Segment Start: Input for this task

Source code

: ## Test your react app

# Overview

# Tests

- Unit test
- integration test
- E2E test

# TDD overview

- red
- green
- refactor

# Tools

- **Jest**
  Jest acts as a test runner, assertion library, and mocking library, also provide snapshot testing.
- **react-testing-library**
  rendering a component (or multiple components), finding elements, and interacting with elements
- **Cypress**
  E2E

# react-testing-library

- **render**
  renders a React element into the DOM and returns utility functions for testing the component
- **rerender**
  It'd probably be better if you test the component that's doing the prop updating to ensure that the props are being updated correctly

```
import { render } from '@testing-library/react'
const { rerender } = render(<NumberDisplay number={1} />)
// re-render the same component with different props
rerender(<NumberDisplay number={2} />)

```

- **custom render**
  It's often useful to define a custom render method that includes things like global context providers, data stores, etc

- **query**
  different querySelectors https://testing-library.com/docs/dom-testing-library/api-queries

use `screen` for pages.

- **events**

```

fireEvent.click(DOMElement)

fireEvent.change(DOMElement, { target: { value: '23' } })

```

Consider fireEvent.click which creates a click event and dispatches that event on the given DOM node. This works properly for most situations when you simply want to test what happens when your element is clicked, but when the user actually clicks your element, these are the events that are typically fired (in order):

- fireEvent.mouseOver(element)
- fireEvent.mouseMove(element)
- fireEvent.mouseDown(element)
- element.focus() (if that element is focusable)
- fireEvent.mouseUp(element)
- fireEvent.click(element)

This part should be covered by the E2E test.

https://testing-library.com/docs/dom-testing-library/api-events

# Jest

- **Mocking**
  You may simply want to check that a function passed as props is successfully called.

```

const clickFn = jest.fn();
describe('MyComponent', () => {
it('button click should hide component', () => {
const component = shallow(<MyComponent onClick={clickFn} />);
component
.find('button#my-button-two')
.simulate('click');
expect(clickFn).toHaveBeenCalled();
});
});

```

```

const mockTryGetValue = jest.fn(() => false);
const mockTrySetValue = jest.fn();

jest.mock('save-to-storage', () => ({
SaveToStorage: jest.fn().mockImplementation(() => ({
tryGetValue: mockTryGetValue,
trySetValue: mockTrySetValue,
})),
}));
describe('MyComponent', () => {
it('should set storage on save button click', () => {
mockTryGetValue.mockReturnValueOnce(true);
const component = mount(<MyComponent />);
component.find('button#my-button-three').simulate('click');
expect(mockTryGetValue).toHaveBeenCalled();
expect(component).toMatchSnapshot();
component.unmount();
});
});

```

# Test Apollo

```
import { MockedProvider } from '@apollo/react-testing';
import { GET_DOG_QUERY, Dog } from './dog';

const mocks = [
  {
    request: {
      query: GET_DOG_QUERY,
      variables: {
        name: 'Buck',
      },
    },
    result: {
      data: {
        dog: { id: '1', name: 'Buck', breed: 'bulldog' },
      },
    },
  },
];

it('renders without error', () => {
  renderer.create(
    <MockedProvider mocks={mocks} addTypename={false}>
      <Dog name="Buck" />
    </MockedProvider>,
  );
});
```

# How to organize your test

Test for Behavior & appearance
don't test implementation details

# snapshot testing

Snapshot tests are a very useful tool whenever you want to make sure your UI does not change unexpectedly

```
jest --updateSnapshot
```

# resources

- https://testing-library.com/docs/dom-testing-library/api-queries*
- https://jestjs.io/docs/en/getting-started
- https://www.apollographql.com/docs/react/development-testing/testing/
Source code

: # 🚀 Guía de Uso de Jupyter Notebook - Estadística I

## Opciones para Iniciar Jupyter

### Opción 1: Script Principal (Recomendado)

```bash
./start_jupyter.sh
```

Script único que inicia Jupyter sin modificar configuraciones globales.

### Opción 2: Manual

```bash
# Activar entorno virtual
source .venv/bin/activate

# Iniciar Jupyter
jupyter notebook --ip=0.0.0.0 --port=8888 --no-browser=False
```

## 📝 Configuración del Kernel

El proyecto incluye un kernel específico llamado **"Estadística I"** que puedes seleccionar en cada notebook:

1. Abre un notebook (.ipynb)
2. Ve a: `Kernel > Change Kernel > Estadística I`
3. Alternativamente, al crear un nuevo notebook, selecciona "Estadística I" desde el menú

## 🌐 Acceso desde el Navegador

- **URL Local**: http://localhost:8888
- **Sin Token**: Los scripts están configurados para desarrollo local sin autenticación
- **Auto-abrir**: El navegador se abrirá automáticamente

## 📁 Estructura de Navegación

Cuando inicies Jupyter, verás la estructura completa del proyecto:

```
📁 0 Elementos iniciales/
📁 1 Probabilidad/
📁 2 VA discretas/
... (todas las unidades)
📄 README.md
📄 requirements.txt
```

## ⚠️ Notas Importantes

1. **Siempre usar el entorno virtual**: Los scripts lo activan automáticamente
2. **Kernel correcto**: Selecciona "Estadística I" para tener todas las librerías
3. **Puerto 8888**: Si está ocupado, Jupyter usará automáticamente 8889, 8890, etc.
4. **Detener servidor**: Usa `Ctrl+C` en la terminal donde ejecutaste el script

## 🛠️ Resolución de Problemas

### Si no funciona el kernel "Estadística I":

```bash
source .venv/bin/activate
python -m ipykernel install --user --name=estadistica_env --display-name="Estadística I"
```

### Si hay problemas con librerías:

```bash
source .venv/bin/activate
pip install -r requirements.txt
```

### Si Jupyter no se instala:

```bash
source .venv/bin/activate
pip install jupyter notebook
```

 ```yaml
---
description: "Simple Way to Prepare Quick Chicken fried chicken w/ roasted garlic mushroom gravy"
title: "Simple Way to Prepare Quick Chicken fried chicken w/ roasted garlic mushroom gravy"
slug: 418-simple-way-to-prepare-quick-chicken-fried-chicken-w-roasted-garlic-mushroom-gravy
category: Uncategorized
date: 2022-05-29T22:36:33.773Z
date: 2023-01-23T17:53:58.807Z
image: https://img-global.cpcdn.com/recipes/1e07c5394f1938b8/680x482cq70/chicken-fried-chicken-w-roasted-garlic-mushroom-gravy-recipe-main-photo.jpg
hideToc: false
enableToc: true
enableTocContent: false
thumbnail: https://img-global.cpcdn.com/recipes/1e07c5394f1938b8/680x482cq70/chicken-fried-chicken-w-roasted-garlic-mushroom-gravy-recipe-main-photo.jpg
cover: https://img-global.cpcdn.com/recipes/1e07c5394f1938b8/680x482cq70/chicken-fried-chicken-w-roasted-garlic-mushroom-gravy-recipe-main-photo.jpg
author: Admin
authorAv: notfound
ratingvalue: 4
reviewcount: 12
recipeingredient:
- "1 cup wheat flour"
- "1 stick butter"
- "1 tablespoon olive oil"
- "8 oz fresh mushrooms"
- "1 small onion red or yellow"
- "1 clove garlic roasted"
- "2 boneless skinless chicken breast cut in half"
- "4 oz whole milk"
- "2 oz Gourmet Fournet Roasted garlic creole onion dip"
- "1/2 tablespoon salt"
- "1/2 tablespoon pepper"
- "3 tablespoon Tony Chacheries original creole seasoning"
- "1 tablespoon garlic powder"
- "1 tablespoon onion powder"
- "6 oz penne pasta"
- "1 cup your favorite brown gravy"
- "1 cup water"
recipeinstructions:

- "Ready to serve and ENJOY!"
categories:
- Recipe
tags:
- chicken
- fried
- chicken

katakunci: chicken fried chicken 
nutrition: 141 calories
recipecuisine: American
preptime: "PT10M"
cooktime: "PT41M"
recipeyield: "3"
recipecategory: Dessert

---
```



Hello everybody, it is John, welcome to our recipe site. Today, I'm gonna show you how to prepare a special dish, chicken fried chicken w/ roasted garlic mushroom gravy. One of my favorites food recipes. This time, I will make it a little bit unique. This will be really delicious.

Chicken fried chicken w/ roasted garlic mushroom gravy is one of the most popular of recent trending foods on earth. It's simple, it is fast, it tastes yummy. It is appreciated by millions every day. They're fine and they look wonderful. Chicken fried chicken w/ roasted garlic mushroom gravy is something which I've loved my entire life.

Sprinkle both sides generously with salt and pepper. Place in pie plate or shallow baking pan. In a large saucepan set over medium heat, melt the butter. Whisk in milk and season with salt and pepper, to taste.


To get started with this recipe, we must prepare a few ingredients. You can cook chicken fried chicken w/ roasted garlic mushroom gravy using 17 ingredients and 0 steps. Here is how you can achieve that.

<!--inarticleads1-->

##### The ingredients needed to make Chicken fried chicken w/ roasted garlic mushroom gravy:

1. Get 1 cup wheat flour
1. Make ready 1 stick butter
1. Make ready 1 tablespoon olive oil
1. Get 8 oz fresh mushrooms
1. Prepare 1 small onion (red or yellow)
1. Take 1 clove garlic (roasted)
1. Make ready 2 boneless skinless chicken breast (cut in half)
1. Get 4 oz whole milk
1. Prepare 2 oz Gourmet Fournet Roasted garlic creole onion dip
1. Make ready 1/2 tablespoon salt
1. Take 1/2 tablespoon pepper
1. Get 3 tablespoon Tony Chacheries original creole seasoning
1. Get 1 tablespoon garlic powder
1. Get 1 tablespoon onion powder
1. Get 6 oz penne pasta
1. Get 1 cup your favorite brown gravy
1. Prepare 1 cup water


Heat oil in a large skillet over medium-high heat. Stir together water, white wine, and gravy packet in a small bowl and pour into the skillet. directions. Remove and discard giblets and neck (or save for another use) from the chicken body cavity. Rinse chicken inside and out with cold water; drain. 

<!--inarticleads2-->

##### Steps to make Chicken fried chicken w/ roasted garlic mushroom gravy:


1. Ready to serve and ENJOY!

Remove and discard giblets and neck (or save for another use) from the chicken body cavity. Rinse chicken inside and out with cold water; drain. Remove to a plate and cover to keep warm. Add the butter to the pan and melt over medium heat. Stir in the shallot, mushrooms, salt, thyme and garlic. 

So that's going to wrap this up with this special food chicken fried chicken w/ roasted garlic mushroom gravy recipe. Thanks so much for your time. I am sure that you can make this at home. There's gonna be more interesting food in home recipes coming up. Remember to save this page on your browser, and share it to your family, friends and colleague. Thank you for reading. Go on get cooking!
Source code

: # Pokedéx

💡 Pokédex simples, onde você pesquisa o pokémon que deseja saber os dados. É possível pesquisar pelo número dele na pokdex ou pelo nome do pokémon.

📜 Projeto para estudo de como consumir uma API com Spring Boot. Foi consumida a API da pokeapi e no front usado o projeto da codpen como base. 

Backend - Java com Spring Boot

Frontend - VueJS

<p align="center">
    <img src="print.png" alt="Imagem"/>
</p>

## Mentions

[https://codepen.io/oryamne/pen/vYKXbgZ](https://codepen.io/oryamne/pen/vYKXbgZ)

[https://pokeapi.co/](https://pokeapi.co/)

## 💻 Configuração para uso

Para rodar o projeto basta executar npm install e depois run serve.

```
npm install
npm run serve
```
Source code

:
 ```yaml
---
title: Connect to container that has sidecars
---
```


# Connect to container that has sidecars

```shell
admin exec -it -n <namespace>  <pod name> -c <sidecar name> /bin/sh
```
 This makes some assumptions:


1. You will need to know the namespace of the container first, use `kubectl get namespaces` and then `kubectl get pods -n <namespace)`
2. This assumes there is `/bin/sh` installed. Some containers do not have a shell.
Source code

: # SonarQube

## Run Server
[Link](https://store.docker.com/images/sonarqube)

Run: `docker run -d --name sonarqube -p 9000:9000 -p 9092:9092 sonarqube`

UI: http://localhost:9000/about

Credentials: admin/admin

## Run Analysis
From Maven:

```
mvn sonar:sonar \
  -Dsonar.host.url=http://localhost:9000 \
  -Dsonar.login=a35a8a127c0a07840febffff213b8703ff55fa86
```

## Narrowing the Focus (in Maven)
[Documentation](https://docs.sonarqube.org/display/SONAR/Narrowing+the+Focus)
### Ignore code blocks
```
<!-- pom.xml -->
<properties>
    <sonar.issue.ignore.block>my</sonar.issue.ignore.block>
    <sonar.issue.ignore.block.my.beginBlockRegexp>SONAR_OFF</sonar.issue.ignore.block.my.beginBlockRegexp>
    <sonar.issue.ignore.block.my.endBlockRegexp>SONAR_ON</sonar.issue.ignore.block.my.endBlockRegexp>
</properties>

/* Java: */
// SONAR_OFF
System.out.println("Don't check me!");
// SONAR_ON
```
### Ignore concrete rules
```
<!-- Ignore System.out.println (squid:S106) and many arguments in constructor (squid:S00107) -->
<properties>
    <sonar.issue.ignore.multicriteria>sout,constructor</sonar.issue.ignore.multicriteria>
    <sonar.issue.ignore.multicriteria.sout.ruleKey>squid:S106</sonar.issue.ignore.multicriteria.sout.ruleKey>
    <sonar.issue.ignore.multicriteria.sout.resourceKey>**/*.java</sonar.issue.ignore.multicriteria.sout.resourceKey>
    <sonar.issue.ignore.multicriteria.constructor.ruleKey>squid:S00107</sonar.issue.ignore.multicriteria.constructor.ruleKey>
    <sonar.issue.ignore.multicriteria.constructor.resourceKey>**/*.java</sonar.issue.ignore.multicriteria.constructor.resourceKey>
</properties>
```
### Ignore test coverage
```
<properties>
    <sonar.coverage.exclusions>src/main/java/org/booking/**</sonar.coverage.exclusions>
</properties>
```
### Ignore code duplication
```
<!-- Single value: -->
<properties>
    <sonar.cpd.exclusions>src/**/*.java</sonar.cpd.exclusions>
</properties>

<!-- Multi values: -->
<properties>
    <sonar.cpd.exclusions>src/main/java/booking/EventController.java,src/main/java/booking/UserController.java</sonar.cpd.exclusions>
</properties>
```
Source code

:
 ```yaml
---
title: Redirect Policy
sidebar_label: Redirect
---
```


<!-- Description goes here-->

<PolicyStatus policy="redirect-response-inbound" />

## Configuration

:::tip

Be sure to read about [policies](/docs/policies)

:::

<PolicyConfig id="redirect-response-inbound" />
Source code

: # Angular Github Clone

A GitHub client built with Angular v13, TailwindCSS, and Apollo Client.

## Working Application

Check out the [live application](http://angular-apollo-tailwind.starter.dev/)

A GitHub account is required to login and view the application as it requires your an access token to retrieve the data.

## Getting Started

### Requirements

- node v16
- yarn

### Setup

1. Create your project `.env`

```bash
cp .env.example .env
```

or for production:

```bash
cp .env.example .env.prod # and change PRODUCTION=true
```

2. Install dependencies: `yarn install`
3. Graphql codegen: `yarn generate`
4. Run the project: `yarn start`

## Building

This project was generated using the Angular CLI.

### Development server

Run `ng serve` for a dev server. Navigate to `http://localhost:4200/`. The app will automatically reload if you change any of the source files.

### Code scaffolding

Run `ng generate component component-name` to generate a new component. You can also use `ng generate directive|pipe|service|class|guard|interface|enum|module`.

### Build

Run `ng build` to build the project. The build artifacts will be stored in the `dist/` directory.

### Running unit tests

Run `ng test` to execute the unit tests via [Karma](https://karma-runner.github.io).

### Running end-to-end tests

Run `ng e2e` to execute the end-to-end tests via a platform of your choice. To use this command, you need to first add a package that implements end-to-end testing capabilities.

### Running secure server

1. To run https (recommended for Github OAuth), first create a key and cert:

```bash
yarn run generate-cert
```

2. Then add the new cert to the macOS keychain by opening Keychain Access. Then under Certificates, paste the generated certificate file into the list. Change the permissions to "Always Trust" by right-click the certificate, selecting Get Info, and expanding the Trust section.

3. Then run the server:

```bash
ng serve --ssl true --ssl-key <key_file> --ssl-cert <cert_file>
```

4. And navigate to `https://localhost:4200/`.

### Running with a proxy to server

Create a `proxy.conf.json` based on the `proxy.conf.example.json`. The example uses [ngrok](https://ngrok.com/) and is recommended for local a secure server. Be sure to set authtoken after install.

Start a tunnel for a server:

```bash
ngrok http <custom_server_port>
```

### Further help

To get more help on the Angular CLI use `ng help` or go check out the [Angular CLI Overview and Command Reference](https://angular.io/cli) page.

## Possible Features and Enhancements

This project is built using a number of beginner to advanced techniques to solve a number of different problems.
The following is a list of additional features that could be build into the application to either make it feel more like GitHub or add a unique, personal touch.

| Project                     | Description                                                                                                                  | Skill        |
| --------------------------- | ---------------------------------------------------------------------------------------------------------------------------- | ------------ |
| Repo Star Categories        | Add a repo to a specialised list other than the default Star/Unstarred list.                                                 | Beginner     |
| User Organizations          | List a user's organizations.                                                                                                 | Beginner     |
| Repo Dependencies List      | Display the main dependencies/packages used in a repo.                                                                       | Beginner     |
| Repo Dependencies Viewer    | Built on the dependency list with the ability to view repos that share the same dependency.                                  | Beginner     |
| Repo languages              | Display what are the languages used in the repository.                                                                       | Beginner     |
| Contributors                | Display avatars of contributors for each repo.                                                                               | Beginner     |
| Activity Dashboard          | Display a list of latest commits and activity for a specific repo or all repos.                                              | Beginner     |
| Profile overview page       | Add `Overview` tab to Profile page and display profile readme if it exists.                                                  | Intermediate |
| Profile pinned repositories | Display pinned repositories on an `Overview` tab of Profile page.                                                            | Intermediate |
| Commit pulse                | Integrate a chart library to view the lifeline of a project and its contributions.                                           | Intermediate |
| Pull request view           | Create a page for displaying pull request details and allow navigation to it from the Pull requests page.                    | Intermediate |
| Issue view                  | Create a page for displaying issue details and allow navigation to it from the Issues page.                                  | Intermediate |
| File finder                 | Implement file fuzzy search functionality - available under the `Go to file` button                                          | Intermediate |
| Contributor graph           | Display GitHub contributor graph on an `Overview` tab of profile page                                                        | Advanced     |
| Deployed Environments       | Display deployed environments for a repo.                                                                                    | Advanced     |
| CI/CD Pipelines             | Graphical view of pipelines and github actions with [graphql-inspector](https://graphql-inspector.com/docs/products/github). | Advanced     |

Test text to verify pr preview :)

Segment End: Input for this task

[Assignment]
Your task is to copy every line in the entries that holds the string "mockTryGetValue".

[Response]
const mockTryGetValue = jest.fn(() => false);
tryGetValue: mockTryGetValue,
mockTryGetValue.mockReturnValueOnce(true);
expect(mockTryGetValue).toHaveBeenCalled();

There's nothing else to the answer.